Fast forward to about late 2000's, I went through a spell of ripping my shoulders out, had both shoulders redone with labrum and rotator cuff tears. These healed and I was back in the gym. 

I really focused on making my pushing myself and competing to it's fullest doing 3 meets a year, hitting elite in each meet, 3 IPL World championships in the masters, 1 World cup while in the Open last year. Hold several records including masters WR and american. Last year, was the #1 ranked full power(in sleeves) raw 308 masters. Also hit as high as #7 on the best of the best rankings. 
My psych. who works with me with ptsd issues believes I have self esteem issues from the brain injury and see my self worth in the gym and competing.  I am having less and less active relapses in the last few years. I tend to be a swing first talk later type guy and at 6'2" 280 pounds, there are concerns I could really get myself in a bind, so this is something I am working on . I want to be the best person, grandfather, husband and powerlifter I can be. Simple goals at 47 years old. 

Best to you all...
Tiny


----------



## Rivere Stelanos (Dec 12, 2017)

I was a really skinny kid. I was so skinny, my dad was starting to be worried. Plus I got bullied a lot by other kids at school. So I finally had enough. I convinced my mom to get me a dumbbell for Christmas. After a month of simple arm workouts, I was hooked. Next I started to research muscle growth and different exercises for my whole body. I got a kindle and read almost every fitness and health book under the sun. I got a gym membership and started training for real. Almost 4 years later and I am still reading all the fitness books I can. I changed my 100 lb body to a 130 lb body. And 10 in arms to 14. I stopped getting bullied and became addicted to bodybuilding.


----------



## Chaos501 (Dec 12, 2017)

Hurt said:


> Great story man! Here's mine (abbreviated), great thread idea!
> 
> Trained with weights most of my life - played football in school and threw discus/shot. Always had a naturally muscular frame and enjoyed the lifting part of training more than the sport itself. Came from a very broken home - both parents were teenagers and drug addicts so my only ticket out was school.
> 
> ...




Wow very ispiring story!! Great job bro!!


----------



## motown1002 (Dec 12, 2017)

I was a very skinny kid.   I ate everything in sight and couldn't gain a pound.  I saved money and bought my first concrete weight set at 16.  I didn't know what to do, but I did curls and lots of them.  My dad caught me flexing in the mirror and laughed at me.  I never forgot that.  I graduated High School at 135 pounds at 5"10".  Got married while in college, had kids, worked two jobs.  Once I got my career job, I met a guy that was into bodybuilding.  He helped me workout, kind of showed me the ropes.  I was not very serious until my next job and hired a guy that competed.  He talked me into trying it, I was hooked.  I competed in my first show at 36 years old.  I came in 8th out of 28 guys, after that I placed in the top 5 every time.  Not first though.  YET.  

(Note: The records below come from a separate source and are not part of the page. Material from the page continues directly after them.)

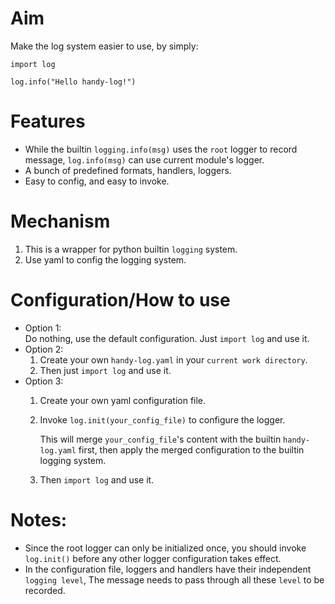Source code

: # Aim
Make the log system easier to use, by simply:
```
import log

log.info("Hello handy-log!")
```

# Features
* While the builtin `logging.info(msg)` uses the `root` logger to record message,
`log.info(msg)` can use current module's logger. 
* A bunch of predefined formats, handlers, loggers.
* Easy to config, and easy to invoke.

# Mechanism
1. This is a wrapper for python builtin `logging` system.
2. Use yaml to config the logging system.

# Configuration/How to use
* Option 1:  
Do nothing, use the default configuration. Just `import log` and use it.
* Option 2:  
  1. Create your own `handy-log.yaml` in your `current work directory`.
  2. Then just `import log` and use it.
* Option 3:
  1. Create your own yaml configuration file.
  2. Invoke `log.init(your_config_file)` to configure the logger.
  
     This will merge `your_config_file`'s content with the builtin `handy-log.yaml` first,
     then apply the merged configuration to the builtin logging system.
     
  3. Then `import log` and use it.
  
# Notes:
* Since the root logger can only be initialized once,
you should invoke `log.init()` before any other logger configuration takes effect.  
* In the configuration file, loggers and handlers have their independent `logging level`,
The message needs to pass through all these `level` to be recorded.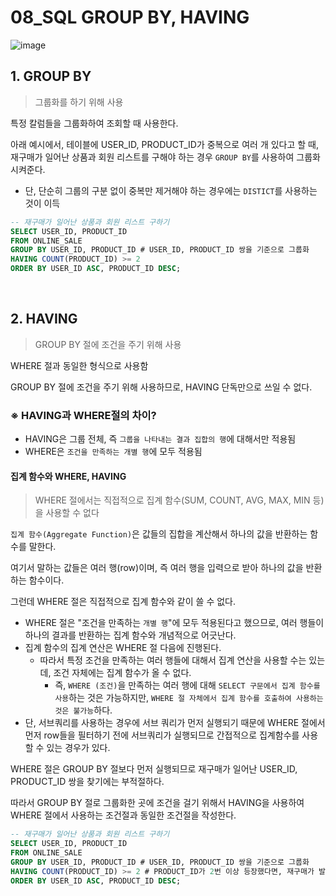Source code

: # 08_SQL GROUP BY, HAVING

![image](https://user-images.githubusercontent.com/93081720/165551388-253de24c-477f-49ea-a41c-4229fbbf5b32.png)

## 1. GROUP BY

> 그룹화를 하기 위해 사용

특정 칼럼들을 그룹화하여 조회할 때 사용한다.

아래 예시에서, 테이블에 USER_ID, PRODUCT_ID가 중복으로 여러 개 있다고 할 때, 재구매가 일어난 상품과 회원 리스트를 구해야 하는 경우 `GROUP BY`를 사용하여 그룹화 시켜준다.

- 단, 단순히 그룹의 구분 없이 중복만 제거해야 하는 경우에는 `DISTICT`를 사용하는 것이 이득

```sql
-- 재구매가 일어난 상품과 회원 리스트 구하기
SELECT USER_ID, PRODUCT_ID
FROM ONLINE_SALE
GROUP BY USER_ID, PRODUCT_ID # USER_ID, PRODUCT_ID 쌍을 기준으로 그룹화
HAVING COUNT(PRODUCT_ID) >= 2
ORDER BY USER_ID ASC, PRODUCT_ID DESC;
```

<br>

## 2. HAVING

> GROUP BY 절에 조건을 주기 위해 사용

WHERE 절과 동일한 형식으로 사용함

GROUP BY 절에 조건을 주기 위해 사용하므로, HAVING 단독만으로 쓰일 수 없다.

### ※ HAVING과 WHERE절의 차이?

- HAVING은 그룹 전체, 즉 `그룹을 나타내는 결과 집합의 행`에 대해서만 적용됨
- WHERE은 `조건을 만족하는 개별 행`에 모두 적용됨

#### 집계 함수와 WHERE, HAVING

> WHERE 절에서는 직접적으로 집계 함수(SUM, COUNT, AVG, MAX, MIN 등)을 사용할 수 없다

`집계 함수(Aggregate Function)`은 값들의 집합을 계산해서 하나의 값을 반환하는 함수를 말한다.

여기서 말하는 값들은 여러 행(row)이며, 즉 여러 행을 입력으로 받아 하나의 값을 반환하는 함수이다.

그런데 WHERE 절은 직접적으로 집계 함수와 같이 쓸 수 없다.

- WHERE 절은 "조건을 만족하는 `개별 행`"에 모두 적용된다고 했으므로, 여러 행들이 하나의 결과를 반환하는 집계 함수와 개념적으로 어긋난다.
- 집계 함수의 집계 연산은 WHERE 절 다음에 진행된다.
  - 따라서 특정 조건을 만족하는 여러 행들에 대해서 집계 연산을 사용할 수는 있는데, 조건 자체에는 집계 함수가 올 수 없다.
    - 즉, `WHERE (조건)`을 만족하는 여러 행에 대해 `SELECT 구문에서 집계 함수를 사용`하는 것은 가능하지만, `WHERE 절 자체에서 집계 함수를 호출하여 사용하는 것은 불가능`하다.
- 단, 서브쿼리를 사용하는 경우에 서브 쿼리가 먼저 실행되기 때문에 WHERE 절에서 먼저 row들을 필터하기 전에 서브쿼리가 실행되므로 간접적으로 집계함수를 사용할 수 있는 경우가 있다.

WHERE 절은 GROUP BY 절보다 먼저 실행되므로 재구매가 일어난 USER_ID, PRODUCT_ID 쌍을 찾기에는 부적절하다.

따라서 GROUP BY 절로 그룹화한 곳에 조건을 걸기 위해서 HAVING을 사용하여 WHERE 절에서 사용하는 조건절과 동일한 조건절을 작성한다.

```sql
-- 재구매가 일어난 상품과 회원 리스트 구하기
SELECT USER_ID, PRODUCT_ID
FROM ONLINE_SALE
GROUP BY USER_ID, PRODUCT_ID # USER_ID, PRODUCT_ID 쌍을 기준으로 그룹화
HAVING COUNT(PRODUCT_ID) >= 2 # PRODUCT_ID가 2번 이상 등장했다면, 재구매가 발생한 것임
ORDER BY USER_ID ASC, PRODUCT_ID DESC;
```

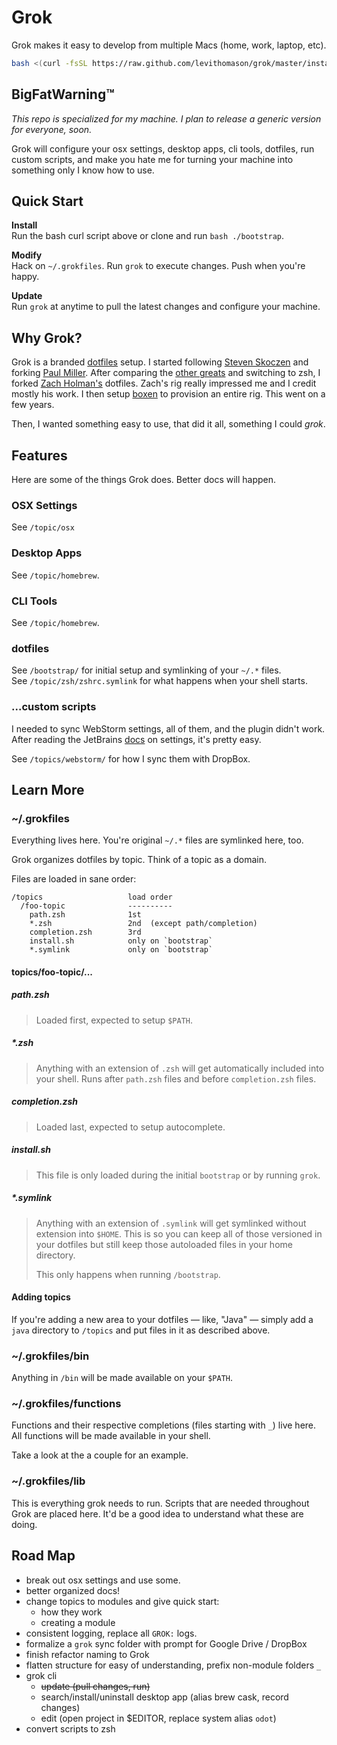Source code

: Grok
====

Grok makes it easy to develop from multiple Macs (home, work, laptop, etc).

```bash
bash <(curl -fsSL https://raw.github.com/levithomason/grok/master/install)
```

## BigFatWarning™

*This repo is specialized for my machine. I plan to release a generic version
for everyone, soon.*

Grok will configure your osx settings, desktop apps, cli tools, dotfiles, run 
custom scripts, and make you hate me for turning your machine into something
only I know how to use.

## Quick Start

**Install**  
Run the bash curl script above or clone and run `bash ./bootstrap`. 

**Modify**  
Hack on `~/.grokfiles`.  Run `grok` to execute changes. Push when you're happy. 

**Update**  
Run `grok` at anytime to pull the latest changes and configure your machine.

## Why Grok?

Grok is a branded [dotfiles](https://dotfiles.github.io/) setup.  I started
following [Steven Skoczen](https://github.com/skoczen/dotfiles) and forking
[Paul Miller](https://github.com/paulmillr/dotfiles).  After comparing the 
[other greats](https://dotfiles.github.io/) and switching to zsh, I forked
[Zach Holman's](http://github.com/ryanb) dotfiles.  Zach's rig really impressed
me and I credit mostly his work. I then setup [boxen](https://boxen.github.com)
to provision an entire rig.  This went on a few years.

Then, I wanted something easy to use, that did it all, something I could *grok*.

## Features
Here are some of the things Grok does.  Better docs will happen.

### OSX Settings

See `/topic/osx`

### Desktop Apps

See `/topic/homebrew`.

### CLI Tools

See `/topic/homebrew`.

### dotfiles

See `/bootstrap/` for initial setup and symlinking of your `~/.*` files.  
See `/topic/zsh/zshrc.symlink` for what happens when your shell starts.

### ...custom scripts

I needed to sync WebStorm settings, all of them, and the plugin didn't work.
After reading the JetBrains
[docs](https://www.jetbrains.com/webstorm/help/project-and-ide-settings.html#d552893e149) 
on settings, it's pretty easy.

See `/topics/webstorm/` for how I sync them with DropBox.

## Learn More

### ~/.grokfiles
Everything lives here.  You're original `~/.*` files are symlinked here, too.

Grok organizes dotfiles by topic. Think of a topic as a domain.

Files are loaded in sane order:

    /topics                   load order
      /foo-topic              ----------
        path.zsh              1st
        *.zsh                 2nd  (except path/completion)
        completion.zsh        3rd
        install.sh            only on `bootstrap`
        *.symlink             only on `bootstrap`

#### topics/foo-topic/...

##### path.zsh
>Loaded first, expected to setup `$PATH`.

##### \*.zsh
>Anything with an extension of `.zsh` will get automatically included into your 
shell.  Runs after `path.zsh` files and before `completion.zsh` files.

##### completion.zsh
>Loaded last, expected to setup autocomplete.

##### install.sh
>This file is only loaded during the initial `bootstrap` or by running `grok`.

##### \*.symlink
>Anything with an extension of `.symlink` will get symlinked without extension 
>into `$HOME`.  This is so you can keep all of those versioned in your dotfiles 
>but still keep those autoloaded files in your home directory.
>
>This only happens when running `/bootstrap`. 

#### Adding topics
If you're adding a new area to your dotfiles — like, "Java" — simply add a 
`java` directory to `/topics` and put files in it as described above.

### ~/.grokfiles/bin

Anything in `/bin` will be made available on your `$PATH`.

### ~/.grokfiles/functions

Functions and their respective completions (files starting with `_`) live here.
All functions will be made available in your shell.

Take a look at the a couple for an example.

### ~/.grokfiles/lib

This is everything grok needs to run.  Scripts that are needed throughout Grok
are placed here. It'd be a good idea to understand what these are doing.

## Road Map
- break out osx settings and use some.
- better organized docs!
- change topics to modules and give quick start:
    - how they work
    - creating a module
- consistent logging, replace all `GROK:` logs.
- formalize a `grok` sync folder with prompt for Google Drive / DropBox
- finish refactor naming to Grok
- flatten structure for easy of understanding, prefix non-module folders `_`
- grok cli
  - ~~update (pull changes, run)~~
  - search/install/uninstall desktop app (alias brew cask, record changes)
  - edit (open project in $EDITOR, replace system alias `odot`)
- convert scripts to zsh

I took about a 5 year break because of health issues, a divorce, and some really hard times mentally.  About 4 years ago I started training again.   I am 50 now, in the best shape of my life.  Just got married to a gorgeous woman who shares my passion.  We are going to compete next year together.  So look out all you guys who are going to compete in the light heavy.  lol  Just kidding.  But seriously life is good right now.  You guys and gals on this board give me inspiration.  Thank all of you for that.  

I am trying to give back.  I work out with my boss and co-worker.  I have shown them the ropes and helped them get in great shape and leading a healthier life style.  Feels good.  

Anyway, sorry for the rambling.  

MT


----------



## Hurt (Dec 12, 2017)

Chaos501 said:


> Wow very ispiring story!! Great job bro!!



Thanks brother - appreciate you starting this thread and look forward to reading others


----------



## Chaos501 (Dec 12, 2017)

tinymk said:


> Wrestled till mid 1990's, was an all-american in college. Took up powerlifting in 1993 and immediately started competing. Have 2 grown kids in their mid 20's.
> 
> In 2000's, I became injured that involved a broken neck at C5, a fractured right eye socket and a moderate brain injury. Was in FT rehab daily for about 3 years total. Dr's and neurologist gave me a 0% chance on returning to competition. the neck was triple fused and encased in titanium, the eye healed and regained full vision and the brain injury I still deal with on a daily basis.
> Fast forward to about late 2000's, I went through a spell of ripping my shoulders out, had both shoulders redone with labrum and rotator cuff tears. These healed and I was back in the gym.
> ...



****ing awesome story a true fighter!!! I myself battle with PTSD and the Gym is a huge help. Also a swing before I think guy especially protection friends and family!!! Thanks man!


----------



## RISE (Dec 13, 2017)

I started in high school.  Was signing up for classes and i needed one more, so i picked weightlifting.  Had no plans at all to care about getting jacked or any of the sort.  I was that goth kid with black nail polish and baggy ass jncos.  I was always the small kid growing up, started lifting at 120 lbs and was incredibly weak.  Could only do 4 push ups, my max bench was 105 and max squat was even worse.  One of my friends was in my class and he was a bigger dude for being a freshman, so he inspired me to gain more muscle.  One day we were working out on bench and he started busting out laughing. I asked him "what the **** are you lauging at??"  He pointed to the bench next to me, "that girl is doing more than you".  Low and behold she was repping out more than my max.  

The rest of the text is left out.